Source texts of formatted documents
■ ■ ■
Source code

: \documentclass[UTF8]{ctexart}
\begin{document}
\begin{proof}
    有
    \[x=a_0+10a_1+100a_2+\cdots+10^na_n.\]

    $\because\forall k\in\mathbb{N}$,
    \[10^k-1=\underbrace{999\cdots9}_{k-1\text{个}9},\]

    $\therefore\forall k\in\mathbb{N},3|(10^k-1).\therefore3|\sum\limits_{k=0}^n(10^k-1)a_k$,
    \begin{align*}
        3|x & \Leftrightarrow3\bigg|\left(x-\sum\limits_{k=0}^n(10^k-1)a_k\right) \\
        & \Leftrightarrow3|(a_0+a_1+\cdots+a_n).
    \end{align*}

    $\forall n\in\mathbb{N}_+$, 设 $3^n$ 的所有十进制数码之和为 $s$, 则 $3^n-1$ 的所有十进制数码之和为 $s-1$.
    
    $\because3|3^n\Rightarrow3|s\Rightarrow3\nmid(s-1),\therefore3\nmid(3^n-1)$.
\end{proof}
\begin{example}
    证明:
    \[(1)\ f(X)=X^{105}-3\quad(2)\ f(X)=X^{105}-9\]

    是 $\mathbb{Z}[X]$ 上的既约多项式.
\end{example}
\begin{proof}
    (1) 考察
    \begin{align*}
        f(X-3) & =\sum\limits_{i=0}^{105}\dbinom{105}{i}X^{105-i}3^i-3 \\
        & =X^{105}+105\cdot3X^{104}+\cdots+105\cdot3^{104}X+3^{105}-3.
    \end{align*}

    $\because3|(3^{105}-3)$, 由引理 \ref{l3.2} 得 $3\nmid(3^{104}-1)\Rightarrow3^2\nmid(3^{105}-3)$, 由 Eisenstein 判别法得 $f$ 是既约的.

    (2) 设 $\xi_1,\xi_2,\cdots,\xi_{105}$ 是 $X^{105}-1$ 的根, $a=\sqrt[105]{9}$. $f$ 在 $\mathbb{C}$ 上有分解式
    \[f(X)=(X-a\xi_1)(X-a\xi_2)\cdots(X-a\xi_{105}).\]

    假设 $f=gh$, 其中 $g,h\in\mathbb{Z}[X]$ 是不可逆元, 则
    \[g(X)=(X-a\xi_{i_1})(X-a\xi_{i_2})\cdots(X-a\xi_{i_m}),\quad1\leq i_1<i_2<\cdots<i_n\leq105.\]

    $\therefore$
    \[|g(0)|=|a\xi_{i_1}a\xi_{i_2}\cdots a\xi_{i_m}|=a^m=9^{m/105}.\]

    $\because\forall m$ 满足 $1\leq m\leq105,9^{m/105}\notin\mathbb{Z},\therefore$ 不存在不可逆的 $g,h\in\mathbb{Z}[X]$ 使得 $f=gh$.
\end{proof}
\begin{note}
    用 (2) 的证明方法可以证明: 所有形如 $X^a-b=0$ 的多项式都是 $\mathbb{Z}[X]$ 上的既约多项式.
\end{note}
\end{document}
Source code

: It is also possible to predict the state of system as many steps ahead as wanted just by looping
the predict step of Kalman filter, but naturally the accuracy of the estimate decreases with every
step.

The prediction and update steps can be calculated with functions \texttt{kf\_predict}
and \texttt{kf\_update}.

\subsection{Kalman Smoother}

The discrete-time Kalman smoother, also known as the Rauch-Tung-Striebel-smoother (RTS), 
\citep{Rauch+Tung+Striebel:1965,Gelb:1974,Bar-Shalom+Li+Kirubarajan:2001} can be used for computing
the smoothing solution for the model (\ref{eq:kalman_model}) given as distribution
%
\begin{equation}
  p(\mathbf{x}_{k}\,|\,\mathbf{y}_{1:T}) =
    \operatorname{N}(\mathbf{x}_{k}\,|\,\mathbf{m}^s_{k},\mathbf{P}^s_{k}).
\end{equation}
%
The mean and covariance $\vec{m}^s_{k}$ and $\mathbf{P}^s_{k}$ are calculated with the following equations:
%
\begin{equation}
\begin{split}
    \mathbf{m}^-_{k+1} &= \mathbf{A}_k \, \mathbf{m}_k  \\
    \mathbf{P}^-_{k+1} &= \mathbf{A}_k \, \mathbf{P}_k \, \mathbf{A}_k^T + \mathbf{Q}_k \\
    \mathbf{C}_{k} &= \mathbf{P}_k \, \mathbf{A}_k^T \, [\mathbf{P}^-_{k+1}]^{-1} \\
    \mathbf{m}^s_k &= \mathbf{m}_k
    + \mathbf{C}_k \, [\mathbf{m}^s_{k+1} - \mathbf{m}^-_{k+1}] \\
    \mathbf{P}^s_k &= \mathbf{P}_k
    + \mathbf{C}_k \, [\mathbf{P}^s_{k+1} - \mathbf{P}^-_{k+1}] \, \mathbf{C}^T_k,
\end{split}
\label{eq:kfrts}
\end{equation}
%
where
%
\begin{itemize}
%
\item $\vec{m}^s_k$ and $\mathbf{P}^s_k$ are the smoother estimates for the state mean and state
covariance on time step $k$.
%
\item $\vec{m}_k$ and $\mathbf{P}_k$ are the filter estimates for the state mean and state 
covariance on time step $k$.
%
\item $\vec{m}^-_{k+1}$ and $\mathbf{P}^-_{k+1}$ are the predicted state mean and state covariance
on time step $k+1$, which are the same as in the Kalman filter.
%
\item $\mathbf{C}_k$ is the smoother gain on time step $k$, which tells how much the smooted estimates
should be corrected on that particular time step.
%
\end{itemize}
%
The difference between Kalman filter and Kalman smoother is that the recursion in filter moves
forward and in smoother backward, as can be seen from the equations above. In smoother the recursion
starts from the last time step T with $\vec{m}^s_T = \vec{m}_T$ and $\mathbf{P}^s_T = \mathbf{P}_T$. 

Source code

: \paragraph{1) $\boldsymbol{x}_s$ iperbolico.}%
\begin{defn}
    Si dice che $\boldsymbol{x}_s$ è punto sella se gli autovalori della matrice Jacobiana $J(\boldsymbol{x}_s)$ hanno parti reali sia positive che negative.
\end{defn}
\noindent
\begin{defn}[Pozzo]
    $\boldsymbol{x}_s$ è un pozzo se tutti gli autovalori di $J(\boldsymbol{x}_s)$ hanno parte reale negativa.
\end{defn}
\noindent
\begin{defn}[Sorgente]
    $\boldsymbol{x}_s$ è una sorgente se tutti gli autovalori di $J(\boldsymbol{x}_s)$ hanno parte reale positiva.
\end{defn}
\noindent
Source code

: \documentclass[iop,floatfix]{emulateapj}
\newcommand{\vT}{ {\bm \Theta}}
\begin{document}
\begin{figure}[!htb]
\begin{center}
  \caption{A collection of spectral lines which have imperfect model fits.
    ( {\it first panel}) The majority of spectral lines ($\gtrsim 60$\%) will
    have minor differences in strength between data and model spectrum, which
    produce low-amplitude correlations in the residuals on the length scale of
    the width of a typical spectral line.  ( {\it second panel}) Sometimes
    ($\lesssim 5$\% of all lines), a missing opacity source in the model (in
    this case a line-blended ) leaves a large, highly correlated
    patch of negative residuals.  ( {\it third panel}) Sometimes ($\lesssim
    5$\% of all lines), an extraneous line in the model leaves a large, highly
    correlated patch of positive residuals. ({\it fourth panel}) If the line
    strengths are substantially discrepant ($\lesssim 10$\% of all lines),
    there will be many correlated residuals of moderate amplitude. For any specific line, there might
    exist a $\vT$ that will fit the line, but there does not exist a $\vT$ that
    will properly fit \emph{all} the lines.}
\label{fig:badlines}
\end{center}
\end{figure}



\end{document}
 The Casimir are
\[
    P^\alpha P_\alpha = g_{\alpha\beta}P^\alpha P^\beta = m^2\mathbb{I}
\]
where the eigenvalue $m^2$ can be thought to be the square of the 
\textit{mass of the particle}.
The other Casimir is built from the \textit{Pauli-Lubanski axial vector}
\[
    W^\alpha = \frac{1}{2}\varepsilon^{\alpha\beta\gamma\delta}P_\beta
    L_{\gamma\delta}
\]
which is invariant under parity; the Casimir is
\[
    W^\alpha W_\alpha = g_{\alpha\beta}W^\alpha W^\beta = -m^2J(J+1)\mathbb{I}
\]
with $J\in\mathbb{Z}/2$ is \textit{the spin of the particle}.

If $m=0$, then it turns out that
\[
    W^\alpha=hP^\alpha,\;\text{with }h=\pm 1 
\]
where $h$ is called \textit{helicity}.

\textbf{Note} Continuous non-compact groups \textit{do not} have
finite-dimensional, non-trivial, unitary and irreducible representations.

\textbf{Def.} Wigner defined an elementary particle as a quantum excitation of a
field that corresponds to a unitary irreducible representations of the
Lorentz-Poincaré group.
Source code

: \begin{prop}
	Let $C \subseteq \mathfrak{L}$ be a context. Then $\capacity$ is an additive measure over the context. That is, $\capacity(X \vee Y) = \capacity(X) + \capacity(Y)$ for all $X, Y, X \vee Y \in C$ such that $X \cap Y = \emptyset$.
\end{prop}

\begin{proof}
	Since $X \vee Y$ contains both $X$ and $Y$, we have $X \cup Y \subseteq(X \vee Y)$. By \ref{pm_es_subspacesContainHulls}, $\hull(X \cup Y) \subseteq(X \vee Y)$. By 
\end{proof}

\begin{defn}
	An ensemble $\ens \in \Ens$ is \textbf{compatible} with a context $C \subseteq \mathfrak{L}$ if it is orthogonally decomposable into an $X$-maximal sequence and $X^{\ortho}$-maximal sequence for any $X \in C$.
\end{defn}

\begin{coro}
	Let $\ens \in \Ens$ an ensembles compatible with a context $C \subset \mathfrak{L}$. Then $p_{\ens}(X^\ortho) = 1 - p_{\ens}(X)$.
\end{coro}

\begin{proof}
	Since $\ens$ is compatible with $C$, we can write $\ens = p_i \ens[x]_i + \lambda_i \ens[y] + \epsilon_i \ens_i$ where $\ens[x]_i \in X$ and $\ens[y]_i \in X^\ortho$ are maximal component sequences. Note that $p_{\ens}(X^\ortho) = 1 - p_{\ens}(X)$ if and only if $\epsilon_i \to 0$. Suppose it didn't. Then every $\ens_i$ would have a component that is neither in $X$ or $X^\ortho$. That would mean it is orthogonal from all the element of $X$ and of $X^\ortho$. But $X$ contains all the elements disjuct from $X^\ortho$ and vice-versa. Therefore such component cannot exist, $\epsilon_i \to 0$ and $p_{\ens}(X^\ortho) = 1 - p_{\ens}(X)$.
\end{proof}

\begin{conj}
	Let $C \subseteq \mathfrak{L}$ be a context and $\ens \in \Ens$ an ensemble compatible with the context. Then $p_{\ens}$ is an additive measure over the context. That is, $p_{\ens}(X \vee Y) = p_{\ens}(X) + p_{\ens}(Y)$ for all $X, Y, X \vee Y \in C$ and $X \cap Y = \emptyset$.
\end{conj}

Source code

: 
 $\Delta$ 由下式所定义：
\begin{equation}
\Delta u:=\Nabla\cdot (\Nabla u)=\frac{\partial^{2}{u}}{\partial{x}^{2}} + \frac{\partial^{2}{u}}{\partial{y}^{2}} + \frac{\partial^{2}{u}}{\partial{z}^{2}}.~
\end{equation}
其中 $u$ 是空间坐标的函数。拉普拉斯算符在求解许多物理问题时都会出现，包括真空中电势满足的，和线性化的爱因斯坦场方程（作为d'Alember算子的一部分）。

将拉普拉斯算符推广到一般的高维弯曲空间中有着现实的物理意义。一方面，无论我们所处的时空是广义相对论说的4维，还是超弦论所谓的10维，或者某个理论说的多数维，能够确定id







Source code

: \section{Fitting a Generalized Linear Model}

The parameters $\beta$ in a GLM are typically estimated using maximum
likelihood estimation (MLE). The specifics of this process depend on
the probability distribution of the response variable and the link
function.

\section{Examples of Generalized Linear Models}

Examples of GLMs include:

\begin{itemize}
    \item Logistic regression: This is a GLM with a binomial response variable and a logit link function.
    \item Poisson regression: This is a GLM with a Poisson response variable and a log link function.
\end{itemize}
■ ■ ■
> _Your task_: Search the data for the word "beta" and copy each line where it appears.

> _The completed task_:
    P^\alpha P_\alpha = g_{\alpha\beta}P^\alpha P^\beta = m^2\mathbb{I}
    W^\alpha = \frac{1}{2}\varepsilon^{\alpha\beta\gamma\delta}P_\beta
    W^\alpha W_\alpha = g_{\alpha\beta}W^\alpha W^\beta = -m^2J(J+1)\mathbb{I}
The parameters $\beta$ in a GLM are typically estimated using maximum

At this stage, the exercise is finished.